Re: Time warp
From: Lashdeep Singh (lashdeepyahoo.com)
Date: Wed, 22 Jun 2022 15:51:47 -0700 (PDT)
I heard the same too. Wonder why the well to do customer buying those cars new would care about insurance rates?

Or fuel economy, crash test peformance, luggage capacity, maintenance costs, etc.
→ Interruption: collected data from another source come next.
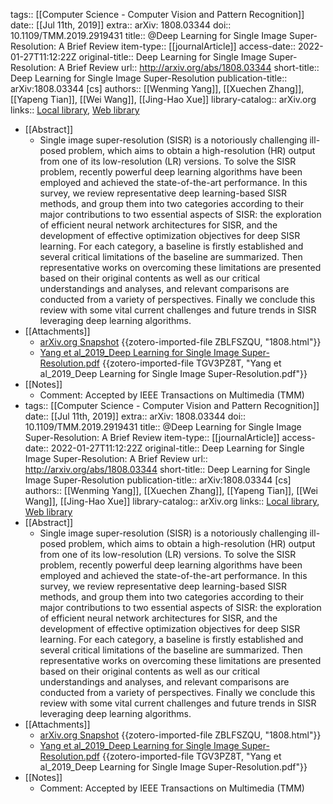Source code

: tags:: [[Computer Science - Computer Vision and Pattern Recognition]]
date:: [[Jul 11th, 2019]]
extra:: arXiv: 1808.03344
doi:: 10.1109/TMM.2019.2919431
title:: @Deep Learning for Single Image Super-Resolution: A Brief Review
item-type:: [[journalArticle]]
access-date:: 2022-01-27T11:12:22Z
original-title:: Deep Learning for Single Image Super-Resolution: A Brief Review
url:: http://arxiv.org/abs/1808.03344
short-title:: Deep Learning for Single Image Super-Resolution
publication-title:: arXiv:1808.03344 [cs]
authors:: [[Wenming Yang]], [[Xuechen Zhang]], [[Yapeng Tian]], [[Wei Wang]], [[Jing-Hao Xue]]
library-catalog:: arXiv.org
links:: [Local library](zotero://select/library/items/URLHSH6B), [Web library](https://www.zotero.org/users/9063164/items/URLHSH6B)

- [[Abstract]]
	- Single image super-resolution (SISR) is a notoriously challenging ill-posed problem, which aims to obtain a high-resolution (HR) output from one of its low-resolution (LR) versions. To solve the SISR problem, recently powerful deep learning algorithms have been employed and achieved the state-of-the-art performance. In this survey, we review representative deep learning-based SISR methods, and group them into two categories according to their major contributions to two essential aspects of SISR: the exploration of efficient neural network architectures for SISR, and the development of effective optimization objectives for deep SISR learning. For each category, a baseline is firstly established and several critical limitations of the baseline are summarized. Then representative works on overcoming these limitations are presented based on their original contents as well as our critical understandings and analyses, and relevant comparisons are conducted from a variety of perspectives. Finally we conclude this review with some vital current challenges and future trends in SISR leveraging deep learning algorithms.
- [[Attachments]]
	- [arXiv.org Snapshot](https://arxiv.org/abs/1808.03344) {{zotero-imported-file ZBLFSZQU, "1808.html"}}
	- [Yang et al_2019_Deep Learning for Single Image Super-Resolution.pdf](https://arxiv.org/pdf/1808.03344.pdf) {{zotero-imported-file TGV3PZ8T, "Yang et al_2019_Deep Learning for Single Image Super-Resolution.pdf"}}
- [[Notes]]
	- Comment: Accepted by IEEE Transactions on Multimedia (TMM)
- tags:: [[Computer Science - Computer Vision and Pattern Recognition]]
  date:: [[Jul 11th, 2019]]
  extra:: arXiv: 1808.03344
  doi:: 10.1109/TMM.2019.2919431
  title:: @Deep Learning for Single Image Super-Resolution: A Brief Review
  item-type:: [[journalArticle]]
  access-date:: 2022-01-27T11:12:22Z
  original-title:: Deep Learning for Single Image Super-Resolution: A Brief Review
  url:: http://arxiv.org/abs/1808.03344
  short-title:: Deep Learning for Single Image Super-Resolution
  publication-title:: arXiv:1808.03344 [cs]
  authors:: [[Wenming Yang]], [[Xuechen Zhang]], [[Yapeng Tian]], [[Wei Wang]], [[Jing-Hao Xue]]
  library-catalog:: arXiv.org
  links:: [Local library](zotero://select/library/items/URLHSH6B), [Web library](https://www.zotero.org/users/9063164/items/URLHSH6B)
- [[Abstract]]
	- Single image super-resolution (SISR) is a notoriously challenging ill-posed problem, which aims to obtain a high-resolution (HR) output from one of its low-resolution (LR) versions. To solve the SISR problem, recently powerful deep learning algorithms have been employed and achieved the state-of-the-art performance. In this survey, we review representative deep learning-based SISR methods, and group them into two categories according to their major contributions to two essential aspects of SISR: the exploration of efficient neural network architectures for SISR, and the development of effective optimization objectives for deep SISR learning. For each category, a baseline is firstly established and several critical limitations of the baseline are summarized. Then representative works on overcoming these limitations are presented based on their original contents as well as our critical understandings and analyses, and relevant comparisons are conducted from a variety of perspectives. Finally we conclude this review with some vital current challenges and future trends in SISR leveraging deep learning algorithms.
- [[Attachments]]
	- [arXiv.org Snapshot](https://arxiv.org/abs/1808.03344) {{zotero-imported-file ZBLFSZQU, "1808.html"}}
	- [Yang et al_2019_Deep Learning for Single Image Super-Resolution.pdf](https://arxiv.org/pdf/1808.03344.pdf) {{zotero-imported-file TGV3PZ8T, "Yang et al_2019_Deep Learning for Single Image Super-Resolution.pdf"}}
- [[Notes]]
	- Comment: Accepted by IEEE Transactions on Multimedia (TMM)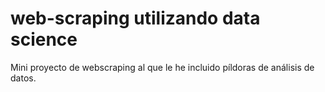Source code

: # web-scraping utilizando data science
Mini proyecto de webscraping al que le he incluido píldoras de análisis de datos. 
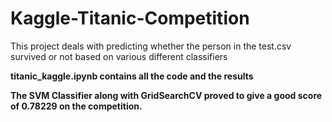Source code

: # Kaggle-Titanic-Competition

This project deals with predicting whether the person in the test.csv survived or not based on various different classifiers

**titanic_kaggle.ipynb contains all the code and the results**

__The SVM Classifier along with GridSearchCV proved to give a good score of 0.78229 on the competition.__
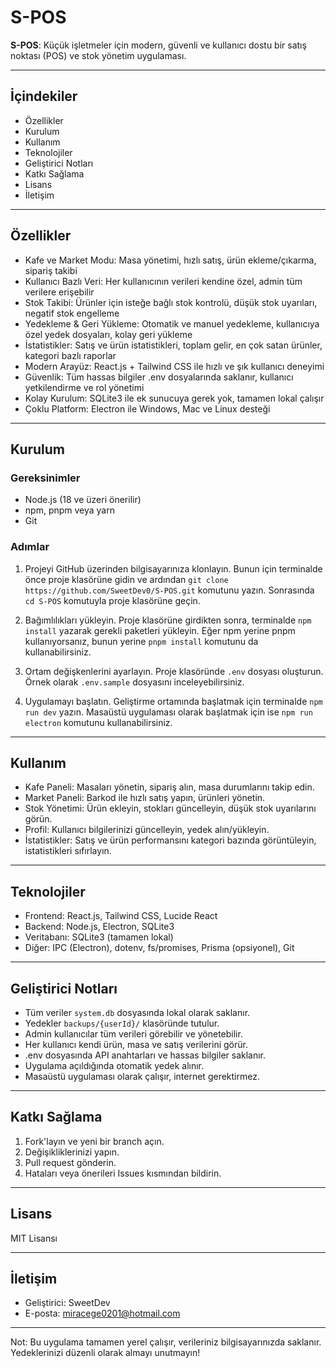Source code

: # S-POS

**S-POS**: Küçük işletmeler için modern, güvenli ve kullanıcı dostu bir satış noktası (POS) ve stok yönetim uygulaması.

---

## İçindekiler

- Özellikler  
- Kurulum  
- Kullanım  
- Teknolojiler  
- Geliştirici Notları  
- Katkı Sağlama  
- Lisans  
- İletişim  

---

## Özellikler

- Kafe ve Market Modu: Masa yönetimi, hızlı satış, ürün ekleme/çıkarma, sipariş takibi  
- Kullanıcı Bazlı Veri: Her kullanıcının verileri kendine özel, admin tüm verilere erişebilir  
- Stok Takibi: Ürünler için isteğe bağlı stok kontrolü, düşük stok uyarıları, negatif stok engelleme  
- Yedekleme & Geri Yükleme: Otomatik ve manuel yedekleme, kullanıcıya özel yedek dosyaları, kolay geri yükleme  
- İstatistikler: Satış ve ürün istatistikleri, toplam gelir, en çok satan ürünler, kategori bazlı raporlar  
- Modern Arayüz: React.js + Tailwind CSS ile hızlı ve şık kullanıcı deneyimi  
- Güvenlik: Tüm hassas bilgiler .env dosyalarında saklanır, kullanıcı yetkilendirme ve rol yönetimi  
- Kolay Kurulum: SQLite3 ile ek sunucuya gerek yok, tamamen lokal çalışır  
- Çoklu Platform: Electron ile Windows, Mac ve Linux desteği  

---

## Kurulum

### Gereksinimler

- Node.js (18 ve üzeri önerilir)  
- npm, pnpm veya yarn  
- Git  

### Adımlar

1. Projeyi GitHub üzerinden bilgisayarınıza klonlayın. Bunun için terminalde önce proje klasörüne gidin ve ardından `git clone https://github.com/SweetDev0/S-POS.git` komutunu yazın. Sonrasında `cd S-POS` komutuyla proje klasörüne geçin.

2. Bağımlılıkları yükleyin. Proje klasörüne girdikten sonra, terminalde `npm install` yazarak gerekli paketleri yükleyin. Eğer npm yerine pnpm kullanıyorsanız, bunun yerine `pnpm install` komutunu da kullanabilirsiniz.

3. Ortam değişkenlerini ayarlayın. Proje klasöründe `.env` dosyası oluşturun. Örnek olarak `.env.sample` dosyasını inceleyebilirsiniz.

4. Uygulamayı başlatın. Geliştirme ortamında başlatmak için terminalde `npm run dev` yazın. Masaüstü uygulaması olarak başlatmak için ise `npm run electron` komutunu kullanabilirsiniz.

---

## Kullanım

- Kafe Paneli: Masaları yönetin, sipariş alın, masa durumlarını takip edin.  
- Market Paneli: Barkod ile hızlı satış yapın, ürünleri yönetin.  
- Stok Yönetimi: Ürün ekleyin, stokları güncelleyin, düşük stok uyarılarını görün.  
- Profil: Kullanıcı bilgilerinizi güncelleyin, yedek alın/yükleyin.  
- İstatistikler: Satış ve ürün performansını kategori bazında görüntüleyin, istatistikleri sıfırlayın.  

---

## Teknolojiler

- Frontend: React.js, Tailwind CSS, Lucide React  
- Backend: Node.js, Electron, SQLite3  
- Veritabanı: SQLite3 (tamamen lokal)  
- Diğer: IPC (Electron), dotenv, fs/promises, Prisma (opsiyonel), Git  

---

## Geliştirici Notları

- Tüm veriler `system.db` dosyasında lokal olarak saklanır.  
- Yedekler `backups/{userId}/` klasöründe tutulur.  
- Admin kullanıcılar tüm verileri görebilir ve yönetebilir.  
- Her kullanıcı kendi ürün, masa ve satış verilerini görür.  
- .env dosyasında API anahtarları ve hassas bilgiler saklanır.  
- Uygulama açıldığında otomatik yedek alınır.  
- Masaüstü uygulaması olarak çalışır, internet gerektirmez.  

---

## Katkı Sağlama

1. Fork'layın ve yeni bir branch açın.  
2. Değişikliklerinizi yapın.  
3. Pull request gönderin.  
4. Hataları veya önerileri Issues kısmından bildirin.  

---

## Lisans

MIT Lisansı

---

## İletişim

- Geliştirici: SweetDev  
- E-posta: miracege0201@hotmail.com  

---

Not: Bu uygulama tamamen yerel çalışır, verileriniz bilgisayarınızda saklanır. Yedeklerinizi düzenli olarak almayı unutmayın! 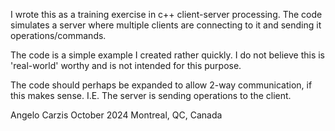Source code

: I wrote this as a training exercise in c++ client-server processing.
The code simulates a server where multiple clients are connecting to it and sending it operations/commands.

The code is a simple example I created rather quickly. I do not believe this is 'real-world' worthy and is not intended for this purpose.

The code should perhaps be expanded to allow 2-way communication, if this makes sense. 
I.E. The server is sending operations to the client.

Angelo Carzis
October 2024
Montreal, QC, Canada
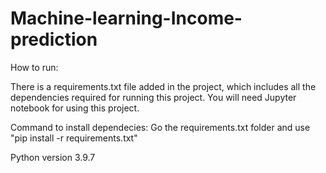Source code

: # Machine-learning-Income-prediction

How to run:

There is a requirements.txt file added in the project, which includes all the dependencies required for running this project. You will need Jupyter notebook for using this project.

Command to install dependecies: Go the requirements.txt folder and use "pip install -r requirements.txt"

Python version 3.9.7
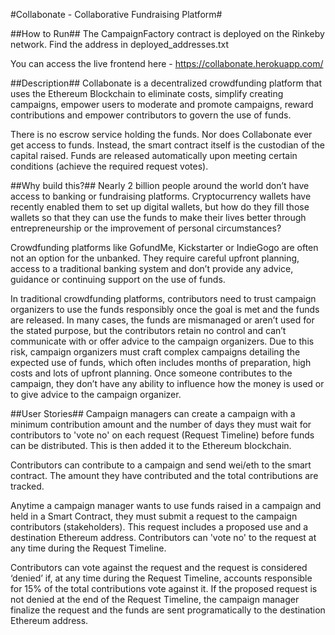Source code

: #Collabonate - Collaborative Fundraising Platform#

##How to Run##
The CampaignFactory contract is deployed on the Rinkeby network. Find the address in deployed_addresses.txt

You can access the live frontend here - https://collabonate.herokuapp.com/

##Description##
Collabonate is a decentralized crowdfunding platform that uses the Ethereum Blockchain to eliminate costs, simplify creating campaigns, empower users to moderate and promote campaigns, reward contributions and empower contributors to govern the use of funds.

There is no escrow service holding the funds. Nor does Collabonate ever get access to funds. Instead, the smart contract itself is the custodian of the capital raised. Funds are released automatically upon meeting certain conditions (achieve the required request votes).

##Why build this?##
Nearly 2 billion people around the world don’t have access to banking or fundraising platforms. Cryptocurrency wallets have recently enabled them to set up digital wallets, but how do they fill those wallets so that they can use the funds to make their lives better through entrepreneurship or the improvement of personal circumstances?

Crowdfunding platforms like GofundMe, Kickstarter or IndieGogo are often not an option for the unbanked. They require careful upfront planning, access to a traditional banking system and don’t provide any advice, guidance or continuing support on the use of funds.

In traditional crowdfunding platforms, contributors need to trust campaign organizers to use the funds responsibly once the goal is met and the funds are released. In many cases, the funds are mismanaged or aren’t used for the stated purpose, but the contributors retain no control and can’t communicate with or offer advice to the campaign organizers. Due to this risk, campaign organizers must craft complex campaigns detailing the expected use of funds, which often includes months of preparation, high costs and lots of upfront planning. Once someone contributes to the campaign, they don’t have any ability to influence how the money is used or to give advice to the campaign organizer.

##User Stories##
Campaign managers can create a campaign with a minimum contribution amount and the number of days they must wait for contributors to 'vote no' on each request (Request Timeline) before funds can be distributed. This is then added it to the Ethereum blockchain.

Contributors can contribute to a campaign and send wei/eth to the smart contract. The amount they have contributed and the total contributions are tracked.

Anytime a campaign manager wants to use funds raised in a campaign and held in a Smart Contract, they must submit a request to the campaign contributors (stakeholders). This request includes a proposed use and a destination Ethereum address. Contributors can 'vote no' to the request at any time during the Request Timeline.

Contributors can vote against the request and the request is considered ‘denied’ if, at any time during the Request Timeline, accounts responsible for 15% of the total contributions vote against it. If the proposed request is not denied at the end of the Request Timeline, the campaign manager finalize the request and the funds are sent programatically to the destination Ethereum address.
On May 27, 2022, at 23:27, Peter Rychel <dino308gt4 [at] hotmail.com> wrote:



But then you’d lose the rear seats...

 

Jokes aside, I don’t know if it was urban myth, or actual regulation, but all of these types of “sports” cars that had rear seats, wasn’t that so it wouldn’t qualify as a “sports” car and therefore have a lower insurance rate?

 

Peter

 

Sent from Mail for Windows

 

 

From: Lashdeep Singh via Ferrari
Sent: May 27, 2022 7:37 PM
To: PeterGT4
Cc: The FerrariList
Subject: Re: [Ferrari] Time warp

 

So much brain damage when they could have just moved the engine forward 18 inches!!

 

Amazed that not even one nerdy intern showed up for summer break in ‘66 and suggested this…

 

 



On Apr 29, 2022, at 16:40, Doug Anderson <dnt911 [at] outlook.com> wrote:



Thanks Lash – looking back, the 60’s thru the early 70’s were a muscle and sports car time warp.

 

The svelte, super swoopy beautiful CanAm cars were now going so fast they could and did flip over end for end.  The at track answer:  Where’s the pop rivet gun and a few sheets of aluminum to affix chin spoilers, front fender wings and stuff in the back to keep the car on the ground.

 

Even dear old Porsche with their new 1965 911’s had entered into the this ain’t steering right at “the 110 mph twilight zone.” 

 

But Porsche, with no wind tunnels, instead of snapping fender wings and chin spoilers and other do-dads all over the body . . . they hid 50 pounds of cast iron . . . in the front bumper. 

 

The first time I discovered this was when removing the front bumper at the shop for some reason.  Dum de dum . . . and now, from inside the trunk, remove 6 bolts on the two bumper brackets to body . . . and then go to the front of the car . . . now slide the bumper brackets out of their body housings - - - - - and DAMN . . . watch it disappear from your grasp and clatter to the floor.  GEE-sus.  What was THAT?  And there they were – two 25 pounds of cast iron.

 

Sensing this wasn’t a cool German solution other than copying Panzer II front armor Porsche went to work moving stuff around.  They kept the motor in the same spot although made the case out of magnesium and moved the rear axel back 2.6 inches to change the leverage.  They moved the battery from beside the fuel tank to two boxes located before the front tires in the front fender wings.

 

By 1972 Porsche flirted with rear deck lid spoilers and were surprised that rear wheels stuck better down the Mulsanne Straight.  From there, it only got better for all serious vehicles wishing to improve fuel mileage and traction.